Klingsor start met een tekencursus en bouwt een hechte band op met zijn mentrix, Fanny A., van het correspondentie-instituut. Op aanraden van Fanny vertrekt Klingsor, na het volgen van diverse cursussen aan het instituut, vanuit zijn geboortestreek Västerbotten naar Stockholm om zich aan de schilderschool aan de Snickarbacken als kunstenaar nader te ontwikkelen. Hierna reist hij verder door Europa met als eindbestemming de kunststad bij uitstek: Parijs. Al die tijd volgen we Klingsors pogingen om het groene glas af te beelden. De grote vraag door de roman heen blijft dan ook: zal het Klingsor lukken om de ‘levende’ ziel van het glas te vangen op het doek?
Lindgren debuteerde in 1965 als dichter en heeft inmiddels vele werken op zijn naam staan. Hij groeide op in Västerbotten en werkte tot halverwege de jaren ’70 als docent. Het groene glas (oorspronkelijke titel: Klingsor ) is een psychologische roman waarin Lindgren de lezer meeneemt in de psyche van de stillevenschilder Klingsor (die overigens niet verwant is aan het gelijknamige hoofdpersonage in Klingsors letzter Sommer van Herman Hesse). De roman wordt verteld vanuit een verrassend wij-perspectief – een duo dat een biografie schrijft over Klingsor. Geleidelijk worden de gebeurtenissen en andere noemenswaardigheden uit het leven van de kunstenaar aan de lezer onthuld. Lindgren schrijft geconcentreerd en poëtisch – neemt de lezer zorgvuldig mee in de gedachten van Klingsor en vult de open plekken op met veronderstellingen van het schrijversduo waarbij de lezer af en toe direct wordt aangesproken.

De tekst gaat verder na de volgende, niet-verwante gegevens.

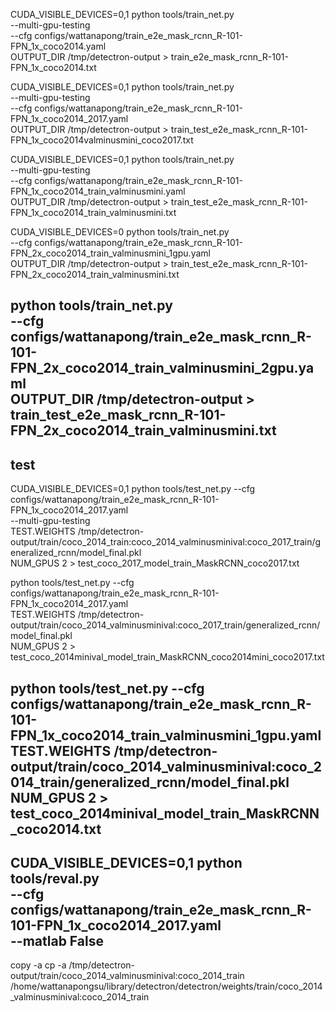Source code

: CUDA_VISIBLE_DEVICES=0,1 python tools/train_net.py \
    --multi-gpu-testing \
    --cfg configs/wattanapong/train_e2e_mask_rcnn_R-101-FPN_1x_coco2014.yaml \
    OUTPUT_DIR /tmp/detectron-output > train_e2e_mask_rcnn_R-101-FPN_1x_coco2014.txt

CUDA_VISIBLE_DEVICES=0,1 python tools/train_net.py \
    --multi-gpu-testing \
    --cfg configs/wattanapong/train_e2e_mask_rcnn_R-101-FPN_1x_coco2014_2017.yaml \
    OUTPUT_DIR /tmp/detectron-output > train_test_e2e_mask_rcnn_R-101-FPN_1x_coco2014valminusmini_coco2017.txt
	
CUDA_VISIBLE_DEVICES=0,1 python tools/train_net.py \
    --multi-gpu-testing \
    --cfg configs/wattanapong/train_e2e_mask_rcnn_R-101-FPN_1x_coco2014_train_valminusmini.yaml \
    OUTPUT_DIR /tmp/detectron-output > train_test_e2e_mask_rcnn_R-101-FPN_1x_coco2014_train_valminusmini.txt
	
CUDA_VISIBLE_DEVICES=0 python tools/train_net.py \
    --cfg configs/wattanapong/train_e2e_mask_rcnn_R-101-FPN_2x_coco2014_train_valminusmini_1gpu.yaml \
    OUTPUT_DIR /tmp/detectron-output > train_test_e2e_mask_rcnn_R-101-FPN_2x_coco2014_train_valminusmini.txt
	
python tools/train_net.py \
    --cfg configs/wattanapong/train_e2e_mask_rcnn_R-101-FPN_2x_coco2014_train_valminusmini_2gpu.yaml \
    OUTPUT_DIR /tmp/detectron-output > train_test_e2e_mask_rcnn_R-101-FPN_2x_coco2014_train_valminusmini.txt
-----------------------------------------------------------------------
test
-----------------------------------------------------------------------
CUDA_VISIBLE_DEVICES=0,1 python tools/test_net.py  --cfg configs/wattanapong/train_e2e_mask_rcnn_R-101-FPN_1x_coco2014_2017.yaml \
    --multi-gpu-testing  \
    TEST.WEIGHTS /tmp/detectron-output/train/coco_2014_train:coco_2014_valminusminival:coco_2017_train/generalized_rcnn/model_final.pkl \
NUM_GPUS 2 > test_coco_2017_model_train_MaskRCNN_coco2017.txt

python tools/test_net.py  --cfg configs/wattanapong/train_e2e_mask_rcnn_R-101-FPN_1x_coco2014_2017.yaml \
    TEST.WEIGHTS /tmp/detectron-output/train/coco_2014_valminusminival:coco_2017_train/generalized_rcnn/model_final.pkl \
NUM_GPUS 2 > test_coco_2014minival_model_train_MaskRCNN_coco2014mini_coco2017.txt

python tools/test_net.py  --cfg configs/wattanapong/train_e2e_mask_rcnn_R-101-FPN_1x_coco2014_train_valminusmini_1gpu.yaml \
    TEST.WEIGHTS /tmp/detectron-output/train/coco_2014_valminusminival:coco_2014_train/generalized_rcnn/model_final.pkl \
NUM_GPUS 2 > test_coco_2014minival_model_train_MaskRCNN_coco2014.txt
-------------------------------------------------------------------------	
CUDA_VISIBLE_DEVICES=0,1 python tools/reval.py \
    --cfg configs/wattanapong/train_e2e_mask_rcnn_R-101-FPN_1x_coco2014_2017.yaml \
	--matlab False
-------------------------------------------------------------------------
copy -a
cp -a /tmp/detectron-output/train/coco_2014_valminusminival:coco_2014_train /home/wattanapongsu/library/detectron/detectron/weights/train/coco_2014_valminusminival:coco_2014_train
	
	
	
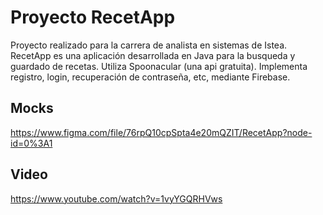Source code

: 
# Proyecto RecetApp

Proyecto realizado para la carrera de analista en sistemas de Istea.
RecetApp es una aplicación desarrollada en Java para la busqueda y guardado de recetas. Utiliza Spoonacular (una api gratuita).
Implementa registro, login, recuperación de contraseña, etc, mediante Firebase.

## Mocks
https://www.figma.com/file/76rpQ10cpSpta4e20mQZIT/RecetApp?node-id=0%3A1

## Video
https://www.youtube.com/watch?v=1vyYGQRHVws
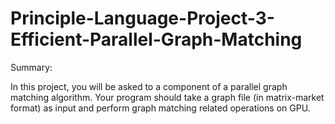 # Principle-Language-Project-3-Efficient-Parallel-Graph-Matching

Summary:

In this project, you will be asked to a component of a parallel graph matching algorithm. Your program should take a graph file (in matrix-market format) as input and perform graph matching related operations on GPU.

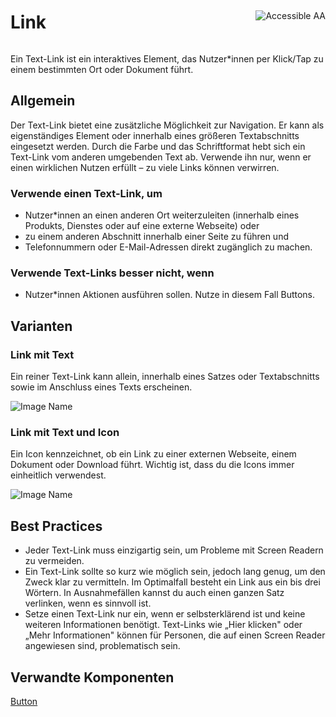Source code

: <div style="display: inline-flex; align-items: center; justify-content: space-between; width: 100%;">
    <h1>Link</h1>
    <img src="assets/aa.png" alt="Accessible AA" />
</div>

Ein Text-Link ist ein interaktives Element, das Nutzer*innen per Klick/Tap zu einem bestimmten Ort oder Dokument führt.

## Allgemein

Der Text-Link bietet eine zusätzliche Möglichkeit zur Navigation. Er kann als eigenständiges Element oder innerhalb eines größeren Textabschnitts eingesetzt werden. Durch die Farbe und das Schriftformat hebt sich ein Text-Link vom anderen umgebenden Text ab. Verwende ihn nur, wenn er einen wirklichen Nutzen erfüllt – zu viele Links können verwirren.

### Verwende einen Text-Link, um

- Nutzer*innen an einen anderen Ort weiterzuleiten (innerhalb eines Produkts, Dienstes oder auf eine externe Webseite) oder
- zu einem anderen Abschnitt innerhalb einer Seite zu führen und
- Telefonnummern oder E-Mail-Adressen direkt zugänglich zu machen.

### Verwende Text-Links besser nicht, wenn

- Nutzer*innen Aktionen ausführen sollen. Nutze in diesem Fall Buttons.

## Varianten

### Link mit Text

Ein reiner Text-Link kann allein, innerhalb eines Satzes oder Textabschnitts sowie im Anschluss eines Texts erscheinen.

![Image Name](/assets/3_components/link/text_only.png)

### Link mit Text und Icon

Ein Icon kennzeichnet, ob ein Link zu einer externen Webseite, einem Dokument oder Download führt. Wichtig ist, dass du die Icons immer einheitlich verwendest.

![Image Name](/assets/3_components/link/link_icon.png)

## Best Practices

- Jeder Text-Link muss einzigartig sein, um Probleme mit Screen Readern zu vermeiden.
- Ein Text-Link sollte so kurz wie möglich sein, jedoch lang genug, um den Zweck klar zu vermitteln. Im Optimalfall besteht ein Link aus ein bis drei Wörtern. In Ausnahmefällen kannst du auch einen ganzen Satz verlinken, wenn es sinnvoll ist.
- Setze einen Text-Link nur ein, wenn er selbsterklärend ist und keine weiteren Informationen benötigt. Text-Links wie „Hier klicken" oder „Mehr Informationen" können für Personen, die auf einen Screen Reader angewiesen sind, problematisch sein.

<!--## Größen

Wähle die Schriftgröße auf Basis der verwendeten Schrift im Fließtext.

### Large

20px

![Image Name](/assets/3_components/link/link_large.png)

### Small

16px

![Image Name](/assets/3_components/link/link_small.png)-->

## Verwandte Komponenten

<a href="?path=/usage/components-button--large-standard">Button</a>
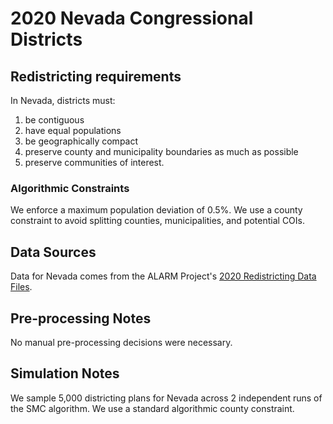 # 2020 Nevada Congressional Districts

## Redistricting requirements
In Nevada, districts must:

1. be contiguous
1. have equal populations
1. be geographically compact
1. preserve county and municipality boundaries as much as possible
1. preserve communities of interest.

### Algorithmic Constraints
We enforce a maximum population deviation of 0.5%.
We use a county constraint to avoid splitting counties, municipalities, and potential COIs.

## Data Sources
Data for Nevada comes from the ALARM Project's [2020 Redistricting Data Files](https://alarm-redist.github.io/posts/2021-08-10-census-2020/).

## Pre-processing Notes
No manual pre-processing decisions were necessary.

## Simulation Notes
We sample 5,000 districting plans for Nevada across 2 independent runs of the SMC algorithm.
We use a standard algorithmic county constraint.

Hoewel Klingsor door het verhaal heen de nodige stappen zet om zich in de kunst verder te ontwikkelen, lijkt het tegelijkertijd alsof hij niet vooruit komt. Zijn leven lang schildert hij niks anders dan stillevens en gaandeweg het verhaal wordt steeds duidelijker dat achter zijn ambitie ook een zekere faalangst schuilt. Hoewel de roman hier en daar tot stilstand lijkt te komen, is er zo nu en dan een plotwending te vinden die het verhaal toch enigszins versnelt. Stoïcijns ondergaat Klingsor, die enkel nog wordt belet door de kunst van het stilleven, de verrassende wendingen die het leven hem biedt, waarbij Lindgrens nuchtere gevoel voor humor voelbaar aanwezig is. Voor wie de tijd neemt – deze staat immers stil – zal tussen de regels door dikwijls slimme symboliek ontdekken. Net als Klingsor lijkt Lindgren met zijn roman een poging te doen om een ongrijpbaar leven te schetsen dat zo aan de muur kan. In tegenstelling tot de kunstenaar slaagt Lindgren er wel in om dit met verve te doen.